For starters, Estonian seems to have split these clusters: nugis, sügis. A similar but not quite equivalent effect can be seen in Finnish nois, syys (implying older *noɣis, *süɣüs; though the latter also exists as syksy). If palatal consonants are supposed to coalesce with plain ones in Finnic, this cannot really be attributed to the original palatalization, since *ks holds up perfectly well: *suksə "ski" → Es. suks, *mëksa "liver" → Es. maks.
I could propose that there was a development *kś → *kjs → *kis or something along these lines, but this seems to go deeper than that. In Udmurt, these roots show up as /niź/ and /siźɨĺ/, both with a voiced sibilant, and /i/ in place of expected /ɨ/. Out of line in exactly parallel ways — doesn't seem this could be wholly accidental. (Compare *ńulka → /ńɨl/ "fir", or *oksa → /us/ "branch".) At least the first effect hints at the PU roots rather having had a structure something like *CVkəśə, with usual medial voicing + later loss of *g in Permic.
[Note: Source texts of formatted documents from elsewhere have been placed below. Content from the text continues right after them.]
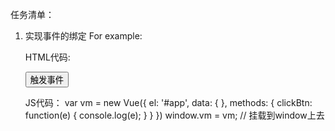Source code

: 任务清单：

1. 实现事件的绑定
   For example:

   HTML代码:
   <div>
        <button v-on:click="clickBtn">触发事件</button>
   </div>

   JS代码：
   var vm = new Vue({
       el: '#app',
       data: {
       },
       methods: {
            clickBtn: function(e) {
                console.log(e);
            }
        }
   })
   window.vm = vm; // 挂载到window上去
   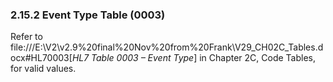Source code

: ### 2.15.2 Event Type Table (0003)

Refer to file:///E:\V2\v2.9%20final%20Nov%20from%20Frank\V29_CH02C_Tables.docx#HL70003[_HL7 Table 0003 – Event Type_] in Chapter 2C, Code Tables, for valid values.
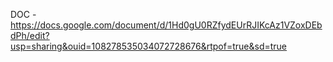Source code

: DOC - https://docs.google.com/document/d/1Hd0gU0RZfydEUrRJIKcAz1VZoxDEbdPh/edit?usp=sharing&ouid=108278535034072728676&rtpof=true&sd=true

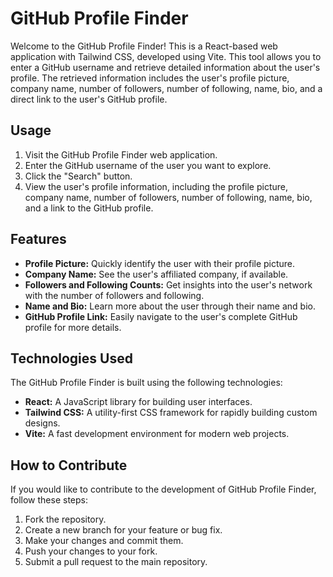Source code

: # GitHub Profile Finder

Welcome to the GitHub Profile Finder! This is a React-based web application with Tailwind CSS, developed using Vite. This tool allows you to enter a GitHub username and retrieve detailed information about the user's profile. The retrieved information includes the user's profile picture, company name, number of followers, number of following, name, bio, and a direct link to the user's GitHub profile.

## Usage

1. Visit the GitHub Profile Finder web application.
2. Enter the GitHub username of the user you want to explore.
3. Click the "Search" button.
4. View the user's profile information, including the profile picture, company name, number of followers, number of following, name, bio, and a link to the GitHub profile.

## Features

- **Profile Picture:** Quickly identify the user with their profile picture.
- **Company Name:** See the user's affiliated company, if available.
- **Followers and Following Counts:** Get insights into the user's network with the number of followers and following.
- **Name and Bio:** Learn more about the user through their name and bio.
- **GitHub Profile Link:** Easily navigate to the user's complete GitHub profile for more details.

## Technologies Used

The GitHub Profile Finder is built using the following technologies:

- **React:** A JavaScript library for building user interfaces.
- **Tailwind CSS:** A utility-first CSS framework for rapidly building custom designs.
- **Vite:** A fast development environment for modern web projects.

## How to Contribute

If you would like to contribute to the development of GitHub Profile Finder, follow these steps:

1. Fork the repository.
2. Create a new branch for your feature or bug fix.
3. Make your changes and commit them.
4. Push your changes to your fork.
5. Submit a pull request to the main repository.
There is a slim chance this could be related to the irregular vocalism too, though *lukə(-nta) → /lɨd/ "number" suggests that probably not.
A third issue with these Udmurt reflexes is both of them having an initial non-palatal consonant. In the case of "autumn", Mansi *tüks and Hungarian ősz apparently speak for this being original; Samic *čëkčë, Mordvinic *śokś and Khanty *söɣəs should probably be explained as long-range assimilation to the 2nd sibilant. With "sable", this gets harder: even the closely related Komi has /ńiź/, and similarly Hungarian nyuszt ("marten"), Mansi *ńoks, Khanty *ńoɣəs. There is apparently Forest Nenets /noxo/ with no palatalization, yet of low evidential value since this means "arctic fox" and lacks any other Samoyedic cognates. Regardless, there is no particular obstacle for assuming an assimilation *n-ś → *ń-ś for Komi + Ugric. The only potential counterexamples I can find is a word for "to knead", something like *nänś-, only found in Mari and Udmurt; and a word for "very", something like *nanś-, only found in Komi and Hungarian. Both seem like prime candidates for being of later than PU origin.
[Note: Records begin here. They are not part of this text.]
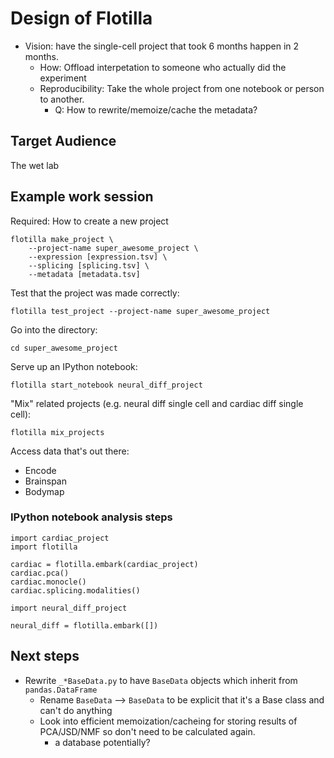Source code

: Design of Flotilla
==================

* Vision: have the single-cell project that took 6 months happen in 2 months.
    * How: Offload interpetation to someone who actually did the experiment
    * Reproducibility: Take the whole project from one notebook or person to
    another.
        * Q: How to rewrite/memoize/cache the metadata?

Target Audience
---------------

The wet lab

Example work session
--------------------

Required: How to create a new project

    flotilla make_project \
        --project-name super_awesome_project \
        --expression [expression.tsv] \
        --splicing [splicing.tsv] \
        --metadata [metadata.tsv]

Test that the project was made correctly:

    flotilla test_project --project-name super_awesome_project

Go into the directory:

    cd super_awesome_project

Serve up an IPython notebook:

    flotilla start_notebook neural_diff_project

"Mix" related projects (e.g. neural diff single cell and cardiac diff single
cell):

    flotilla mix_projects

Access data that's out there:

* Encode
* Brainspan
* Bodymap

### IPython notebook analysis steps

    import cardiac_project
    import flotilla

    cardiac = flotilla.embark(cardiac_project)
    cardiac.pca()
    cardiac.monocle()
    cardiac.splicing.modalities()

    import neural_diff_project

    neural_diff = flotilla.embark([])

Next steps
----------

* Rewrite `_*BaseData.py` to have `BaseData` objects which inherit from `pandas.DataFrame`
    * Rename `BaseData` --> `BaseData` to be explicit that it's a Base class and
    can't do anything
    * Look into efficient memoization/cacheing for storing results of
    PCA/JSD/NMF so don't need to be calculated again.
        * a database potentially?

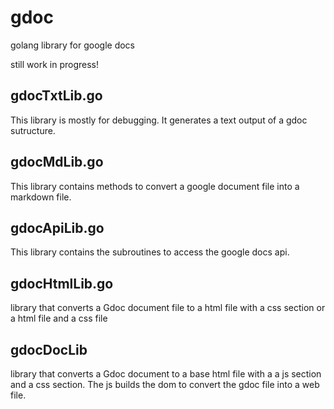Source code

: # gdoc

golang library for google docs

still work in progress!

## gdocTxtLib.go
This library is mostly for debugging. It generates a text output of a gdoc sutructure.

## gdocMdLib.go
This library contains methods to convert a google document file into a markdown file.

## gdocApiLib.go
This library contains the subroutines to access the google docs api.

## gdocHtmlLib.go
library that converts a Gdoc document file to a html file with a css section or a html file and a css file

## gdocDocLib
library that converts a Gdoc document to a base html file with a a js section and a css section.
The js builds the dom to convert the gdoc file into a web file.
Back to the original issue, the Mansi reflexes having *-ks is not 100% expected either, for that matter. *siɣs "gull", compareable to Finno-Samic *śäkśə "osprey" seems to show the usual East Uralic development *-kC- → *-ɣ(ə)C-. Yet this is irregular in the "wrong direction"; as in Permic, we'd expect *-kəś- to be more conductiv for lenition of *k, not less! It's possible this is not a PU bird name after all, but two independant onomatopoetic coinages, and that *-kś- → *ks is regular for Mansi. There are other cases as well where Khanty has lenited *-k- but Mansi has not, at least Kh *eeɣət- ~ Ms *jäkt- "to chop". These all seem to go back to an original cluster though — it's not clear if a trisyllabic root would work.
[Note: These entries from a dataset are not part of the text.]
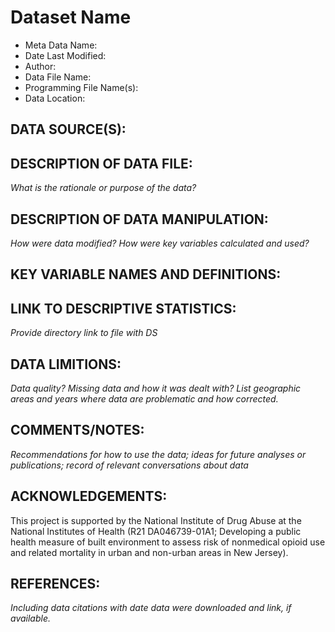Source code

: 
# Dataset Name # 

- Meta Data Name: 
- Date Last Modified: 
- Author: 
- Data File Name: 
- Programming File Name(s): 
- Data Location: 

## DATA SOURCE(S):

## DESCRIPTION OF DATA FILE: 
*What is the rationale or purpose of the data?*

## DESCRIPTION OF DATA MANIPULATION:
*How were data modified? How were key variables calculated and used?*

## KEY VARIABLE NAMES AND DEFINITIONS:

## LINK TO DESCRIPTIVE STATISTICS:
*Provide directory link to file with DS*

## DATA LIMITIONS:
*Data quality? Missing data and how it was dealt with? List geographic areas and years where data are problematic and how corrected.*

## COMMENTS/NOTES:  
*Recommendations for how to use the data; ideas for future analyses or publications; record of relevant conversations about data* 

## ACKNOWLEDGEMENTS:  
This project is supported by the National Institute of Drug Abuse at the National Institutes of Health (R21 DA046739-01A1; Developing a public health measure of built environment to assess risk of nonmedical opioid use and related mortality in urban and non-urban areas in New Jersey). 

## REFERENCES:
*Including data citations with date data were downloaded and link, if available.*
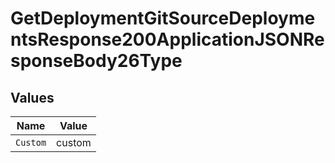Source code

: # GetDeploymentGitSourceDeploymentsResponse200ApplicationJSONResponseBody26Type


## Values

| Name     | Value    |
| -------- | -------- |
| `Custom` | custom   |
Assuming -kəś- has other problems too. In Mordvinic too a structure like this should undergo medial voicing, to yield something like **śügəźə→ **śej(ə)ź.
The situation appears to be one where Permic and Finnic point to one thing, while the rest of the family points to another. A last-resort idea that comes to mind is inter-family loaning… F → P loans are a known thing. What if there indeed was a Finnic development something along the lines *kś → *kjs, then this got into Permic? This would seem to even explain the vowel in "autumn", as a substitute for the *ü that still persisted as a front vowel in Finnic. This is of zero help for the "sable" case though where the vowel has gone from *u → *ɨ → /i/, and it's also very unclear how would palatalization still carry over here? How vexing.